• _WORK INSTRUCTIONS_
Every line below that carries the word "admin" needs to be copied.

[Saved data entries]
----

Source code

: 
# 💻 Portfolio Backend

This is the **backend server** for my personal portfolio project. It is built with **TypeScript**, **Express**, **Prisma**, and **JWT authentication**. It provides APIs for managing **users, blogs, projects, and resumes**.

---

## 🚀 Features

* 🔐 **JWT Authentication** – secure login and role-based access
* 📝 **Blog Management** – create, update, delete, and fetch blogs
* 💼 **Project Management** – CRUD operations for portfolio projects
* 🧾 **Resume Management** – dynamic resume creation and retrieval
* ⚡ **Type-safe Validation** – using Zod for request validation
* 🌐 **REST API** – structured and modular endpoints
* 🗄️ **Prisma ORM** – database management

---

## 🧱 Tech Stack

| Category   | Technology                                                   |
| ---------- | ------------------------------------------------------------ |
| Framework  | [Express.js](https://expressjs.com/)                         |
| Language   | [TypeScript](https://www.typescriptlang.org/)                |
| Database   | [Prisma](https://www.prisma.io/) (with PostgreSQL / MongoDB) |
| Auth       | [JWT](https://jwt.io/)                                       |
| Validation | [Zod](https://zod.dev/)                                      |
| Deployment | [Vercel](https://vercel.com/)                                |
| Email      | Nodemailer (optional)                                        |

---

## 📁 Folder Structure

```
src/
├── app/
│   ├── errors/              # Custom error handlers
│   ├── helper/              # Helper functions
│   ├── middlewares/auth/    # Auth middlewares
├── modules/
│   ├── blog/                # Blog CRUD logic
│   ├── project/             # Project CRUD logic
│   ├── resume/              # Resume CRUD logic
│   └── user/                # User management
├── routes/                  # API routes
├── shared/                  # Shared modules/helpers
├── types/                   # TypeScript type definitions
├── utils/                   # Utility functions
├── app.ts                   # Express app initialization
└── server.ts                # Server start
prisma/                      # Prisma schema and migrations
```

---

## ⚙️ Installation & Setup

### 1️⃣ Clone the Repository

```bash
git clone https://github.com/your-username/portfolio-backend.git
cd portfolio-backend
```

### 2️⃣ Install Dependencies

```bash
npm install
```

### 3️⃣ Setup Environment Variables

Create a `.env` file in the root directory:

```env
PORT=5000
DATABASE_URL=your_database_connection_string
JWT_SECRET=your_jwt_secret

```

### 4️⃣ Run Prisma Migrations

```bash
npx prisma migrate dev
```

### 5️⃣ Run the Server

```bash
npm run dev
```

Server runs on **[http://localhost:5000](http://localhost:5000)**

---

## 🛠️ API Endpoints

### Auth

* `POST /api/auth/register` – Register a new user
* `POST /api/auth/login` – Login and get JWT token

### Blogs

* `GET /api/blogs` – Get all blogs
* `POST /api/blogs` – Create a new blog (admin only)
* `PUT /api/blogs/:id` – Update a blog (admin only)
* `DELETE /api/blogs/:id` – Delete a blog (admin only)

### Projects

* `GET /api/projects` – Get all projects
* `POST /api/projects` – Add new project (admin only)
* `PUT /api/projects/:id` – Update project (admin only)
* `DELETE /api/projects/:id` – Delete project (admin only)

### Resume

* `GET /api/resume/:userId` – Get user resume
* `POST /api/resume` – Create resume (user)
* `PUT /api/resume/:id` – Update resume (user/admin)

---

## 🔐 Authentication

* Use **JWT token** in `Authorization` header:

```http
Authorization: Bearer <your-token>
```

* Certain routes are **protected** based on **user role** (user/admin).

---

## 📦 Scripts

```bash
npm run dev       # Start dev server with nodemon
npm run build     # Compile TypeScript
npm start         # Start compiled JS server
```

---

----

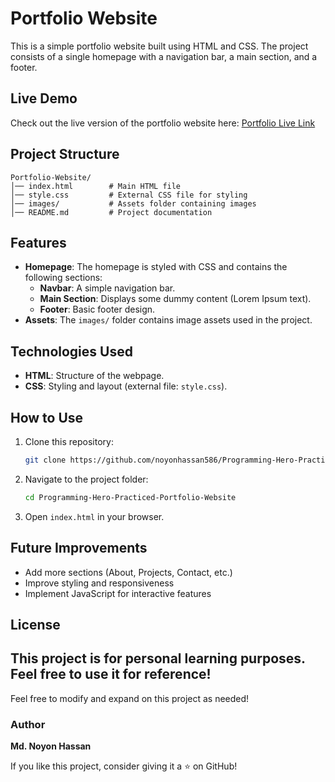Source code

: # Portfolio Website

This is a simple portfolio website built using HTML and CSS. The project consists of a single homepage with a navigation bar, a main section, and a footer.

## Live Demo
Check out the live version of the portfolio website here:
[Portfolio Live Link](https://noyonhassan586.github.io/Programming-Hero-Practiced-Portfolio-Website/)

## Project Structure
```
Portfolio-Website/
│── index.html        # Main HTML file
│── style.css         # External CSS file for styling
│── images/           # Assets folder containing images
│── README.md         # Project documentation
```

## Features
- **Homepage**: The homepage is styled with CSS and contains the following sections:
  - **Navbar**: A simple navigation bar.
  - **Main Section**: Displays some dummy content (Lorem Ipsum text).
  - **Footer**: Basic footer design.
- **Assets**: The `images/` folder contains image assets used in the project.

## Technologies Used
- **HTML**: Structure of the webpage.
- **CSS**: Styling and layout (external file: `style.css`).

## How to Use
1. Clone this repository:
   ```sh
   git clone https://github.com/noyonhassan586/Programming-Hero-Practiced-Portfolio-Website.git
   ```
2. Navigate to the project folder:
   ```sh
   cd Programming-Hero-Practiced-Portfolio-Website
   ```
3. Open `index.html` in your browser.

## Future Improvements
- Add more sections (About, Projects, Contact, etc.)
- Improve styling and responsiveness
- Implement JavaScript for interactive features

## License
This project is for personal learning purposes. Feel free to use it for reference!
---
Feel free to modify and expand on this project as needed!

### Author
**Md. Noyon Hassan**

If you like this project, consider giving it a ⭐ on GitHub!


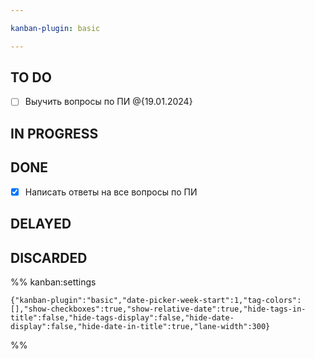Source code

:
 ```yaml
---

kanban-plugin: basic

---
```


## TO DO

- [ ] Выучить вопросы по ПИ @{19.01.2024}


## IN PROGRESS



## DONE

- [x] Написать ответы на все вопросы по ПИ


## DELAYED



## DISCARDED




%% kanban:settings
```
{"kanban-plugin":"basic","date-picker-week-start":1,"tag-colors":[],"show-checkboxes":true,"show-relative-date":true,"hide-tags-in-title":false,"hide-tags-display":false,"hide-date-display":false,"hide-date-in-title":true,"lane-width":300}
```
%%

----

• _TASK SOLUTION_
* `POST /api/blogs` – Create a new blog (admin only)
* `PUT /api/blogs/:id` – Update a blog (admin only)
* `DELETE /api/blogs/:id` – Delete a blog (admin only)
* `POST /api/projects` – Add new project (admin only)
* `PUT /api/projects/:id` – Update project (admin only)
* `DELETE /api/projects/:id` – Delete project (admin only)
* `PUT /api/resume/:id` – Update resume (user/admin)
* Certain routes are **protected** based on **user role** (user/admin).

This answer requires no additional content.